La compañía de cadetes de la Escuela Politécnica debía asistir a la ceremonia; sin embargo, a su paso recibió insultos por su participación en  defensa del territorio nacional contra los anticomunistas.

Esa fue la gota que derramó el vaso.   

Venganza

La oportunidad estaba servida para la venganza de los cadetes, ya que se enteraron de que los liberacionistas tenían su base en los campos del Roosevelt, donde se construía el  hospital que llevaría ese nombre.

En la madrugada del 2 de agosto, los 134 cadetes atacaron sorpresivamente a los mil 200 hombres de la liberación. El combate contaba con el apoyo de altos mandos del Ejército.

A las 17 horas se levantó la bandera de rendición de los mercenarios. La batalla dejó cuatro muertos: los cadetes, Jorge Luis Araneda, Luis Antonio Bosh, Carlos Enrique Hurtarte y el soldado Lázaro Yucuté, y decenas de heridos en ambos bandos. 

Diversos aspectos de las negociaciones para terminar con el ataque en contra del Ejército de Liberación el cual se rindió por mediación del Arzobispo Rossell.(Foto: Hemeroteca PL)
El arzobispo Mariano Rossel y Arellano prometió, como mediador, no permitir represalias contra los levantados. Semanas después, muchos  fueron encarcelados y otros partieron al exilio, sin esperanza de ser reconocidos por su heroicidad.

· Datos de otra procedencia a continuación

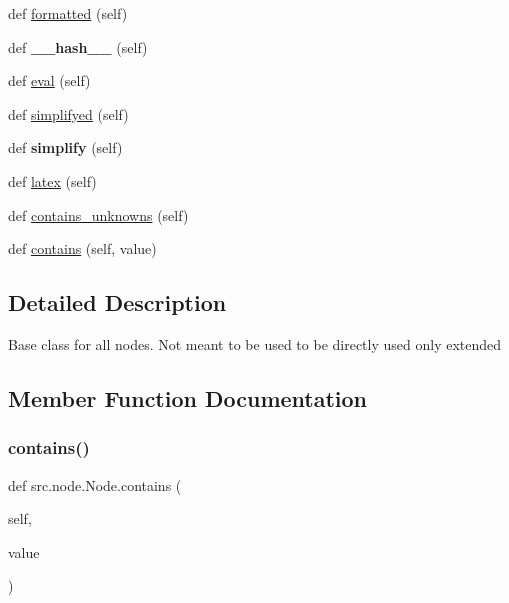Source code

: \begin{DoxyCompactItemize}
\item 
def \mbox{\hyperlink{classsrc_1_1node_1_1Node_ab8922015ef650c8c490bd57bb247cdb3}{formatted}} (self)
\item 
\mbox{\label{classsrc_1_1node_1_1Node_ad67a6d5e78b7221fb36d43b1e32f8abb}} 
def {\bfseries \+\_\+\+\_\+hash\+\_\+\+\_\+} (self)
\item 
def \mbox{\hyperlink{classsrc_1_1node_1_1Node_af95402801ea0022078ff5adb2f21bcf4}{eval}} (self)
\item 
def \mbox{\hyperlink{classsrc_1_1node_1_1Node_a78a051abb54de2b49a557c780d53c05b}{simplifyed}} (self)
\item 
\mbox{\label{classsrc_1_1node_1_1Node_ac2692decc5f1f31c630b33032ccda24d}} 
def {\bfseries simplify} (self)
\item 
def \mbox{\hyperlink{classsrc_1_1node_1_1Node_a96e5e408dd0bcca509adb992b3896010}{latex}} (self)
\item 
def \mbox{\hyperlink{classsrc_1_1node_1_1Node_a08d924ae213016952cc4a520a961d945}{contains\+\_\+unknowns}} (self)
\item 
def \mbox{\hyperlink{classsrc_1_1node_1_1Node_aca2d7597667efc35f903fd455cb1c5fb}{contains}} (self, value)
\end{DoxyCompactItemize}


\subsection{Detailed Description}
\begin{DoxyVerb}Base class for all nodes. Not meant to be used to be directly used only extended
\end{DoxyVerb}
 

\subsection{Member Function Documentation}
\mbox{\label{classsrc_1_1node_1_1Node_aca2d7597667efc35f903fd455cb1c5fb}} 
\subsubsection{\texorpdfstring{contains()}{contains()}}
{\footnotesize\ttfamily def src.\+node.\+Node.\+contains (\begin{DoxyParamCaption}\item[{}]{self,  }\item[{}]{value }\end{DoxyParamCaption})}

Esta situación humillante degeneró en alzamientos y descontento en el Ejército. De hecho, se reconoció más tarde la participación mercenaria exterior como fuerza principal para el derrocamiento de Jacobo Árbenz Guzmán, quien, en su afán de no provocar derramamiento de sangre, no expuso al Ejército.

Actualmente se recuerda la hazaña cada 2 de agosto como  “Día de la Dignidad Nacional”.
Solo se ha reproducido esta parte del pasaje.